The Swiss have had about enough with how messy with space junk low-earth orbit is becoming. And so the Swiss Space Center is doing something about it.
The agency on Wednesday announced that is beginning work on a “janitor satellite” that will begin to clean up Earth’s orbit by latching onto a piece of space debris traveling at 17,400 miles per-hour and dragging it back into Earth’s atmosphere on a suicide mission, causing both the janitor satellite and the piece of junk to burn up.
The janitor satellite, simply dubbed the “CleanSpace One,” is being designed by the Swiss Space Center at the state-run university École Polytechnique Fédérale de Lausanne near Lausanne, Switzerland. It will be a small rectangular shape: Just over 11 inches long, 4 inches wide and 4 inches deep, and cost just over $10 million (10 million Swiss francs) to build and launch. It is set to be operational within three to five years, by 2016 hopefully, according to Swiss Space Center.
The CleanSpace One will complete its mission by using a large pincher grabbing arm (think of those claw crane machines that vex players at arcades and other entertainment venues) “inspired from a plant or animal example.” The arm will grip the dead satellite and drag it back to Earth’s atmosphere, using a precision motor to re-orient its trajectory accordingly. Swiss scientists explain the system in the following video.
But taking down one of those defunct objects is just the beginning of what the agency has in mind.
“We want to offer and sell a whole family of ready-made systems, designed as sustainably as possible, that are able to de-orbit several different kinds of satellites,” said Swiss Space Center Director Volker Gass, in a statement on the Center’s website.
As the Center points out, that kind of technology is becoming increasingly necessary as the near-space around Earth fills up with junk, mostly discarded objects from spacecraft launches, old, dead, satellites, and the shrapnel left in the wake when such objects collide.
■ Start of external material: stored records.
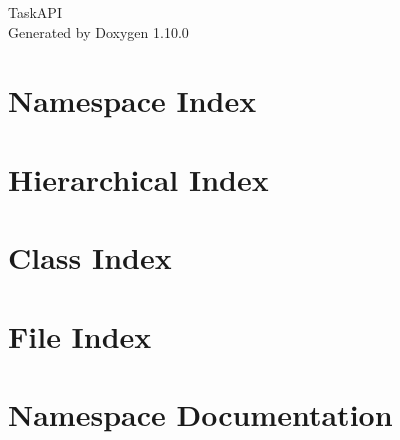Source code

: \documentclass[twoside]{book}
\newcommand{\+}{\discretionary{\mbox{\scriptsize$\hookleftarrow$}}{}{}}
\newcommand{\clearemptydoublepage}{%
    \newpage{\pagestyle{empty}\cleardoublepage}%
  }
\begin{document}
  \raggedbottom
    \hypersetup{pageanchor=false,
                bookmarksnumbered=true,
                pdfencoding=unicode
               }
  \begin{titlepage}
  \vspace*{7cm}
  \begin{center}%
  {\Large Task\+API}\\
  \vspace*{1cm}
  {\large Generated by Doxygen 1.10.0}\\
  \end{center}
  \end{titlepage}
  \clearemptydoublepage
  \tableofcontents
  \clearemptydoublepage
  \hypersetup{pageanchor=true}
\chapter{Namespace Index}

\chapter{Hierarchical Index}

\chapter{Class Index}

\chapter{File Index}

\chapter{Namespace Documentation}













\end{document}
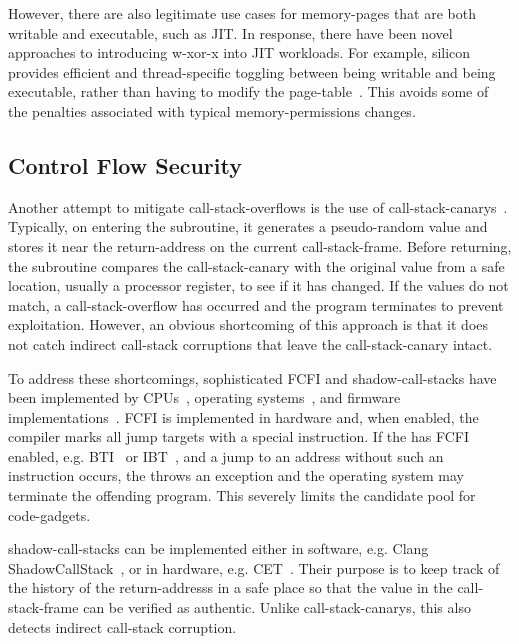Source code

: However, there are also legitimate use cases for \glspl{memory-page} that are both writable and executable, such as \gls{JIT}. In response, there have been novel approaches to introducing \gls{w-xor-x} into \gls{JIT} workloads. For example,  silicon provides efficient and thread-specific toggling between being writable and being executable, rather than having to modify the \gls{page-table}~\cite{as-sec}. This avoids some of the penalties associated with typical \gls{memory-permissions} changes.

\subsection{Control Flow Security}

Another attempt to mitigate \glspl{call-stack-overflow} is the use of \glspl{call-stack-canary}~\cite{10.1007/978-3-642-33338-5_5}. Typically, on entering the subroutine, it generates a pseudo-random value and stores it near the \gls{return-address} on the current \gls{call-stack-frame}. Before returning, the subroutine compares the \gls{call-stack-canary} with the original value from a safe location, usually a processor register, to see if it has changed. If the values do not match, a \gls{call-stack-overflow} has occurred and the program terminates to prevent exploitation. However, an obvious shortcoming of this approach is that it does not catch indirect \gls{call-stack} corruptions that leave the \gls{call-stack-canary} intact.

To address these shortcomings, sophisticated \gls{FCFI} and \glspl{shadow-call-stack} have been implemented by \glspl{CPU}~\cite{ia32,arm-isa}, operating systems~\cite{linux-arm-bti}, and  firmware implementations~\cite{uefi-spec,edk2}. \Gls{FCFI} is implemented in hardware and, when enabled, the compiler marks all jump targets with a special instruction. If the  has \gls{FCFI} enabled, e.g. \gls{BTI}~\cite{arm-isa} or \gls{IBT}~\cite{ia32}, and a jump to an address without such an instruction occurs, the  throws an exception and the operating system may terminate the offending program. This severely limits the candidate pool for \glspl{code-gadget}.

\Glspl{shadow-call-stack} can be implemented either in software, e.g. Clang ShadowCallStack~\cite{clang-csc}, or in hardware, e.g.  \gls{CET}~\cite{ia32}. Their purpose is to keep track of the history of the \glspl{return-address} in a safe place so that the value in the \gls{call-stack-frame} can be verified as authentic. Unlike \glspl{call-stack-canary}, this also detects indirect \gls{call-stack} corruption.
There’s at least one old spacesuit floating up there too, according to NASA.
NASA estimates that earth’s orbit contains over 500,000 human created objects, 19,000 of which are larger than 4 inches (10 cm). The U.S. Space Surveillance Network has been tracking the larger objects by radar to allow new spacecraft to be steered out of the way, MSNBC reported.
And yet, collisions with active satellites still happen, as was the case in February 2009, when U.S. satellite company Iridium’s telecom satellite was destroyed after colliding with a defunct Russian satellite.
Not to mention the fact that in the past six months alone, the space-watching public was treated to not one, not two, but three different uncontrolled re-entries of large defunct satellites, none of which fortunately caused any damage to anyone or anything on the ground.
Although it sounds a bit far-fetched, the Swiss mission does appear on the face of it to be more practical than a plan posed by the Defense Advanced Research Projects Agency (DARPA), the Pentagon’s future-oriented research arm. DARPA in October 2011 announced it was launching a new program, “Pheonix,” designed to repurpose dead satellites into antennas by attaching mini “satlets” onto the dead ones that would take over the antenna portions of the dead satellites and reactive them. DARPA is counting on being able to attach the satlets remotely, using robotic surgery inspired tools. We’ll see how both that, and Switzerland’s idea, pan out.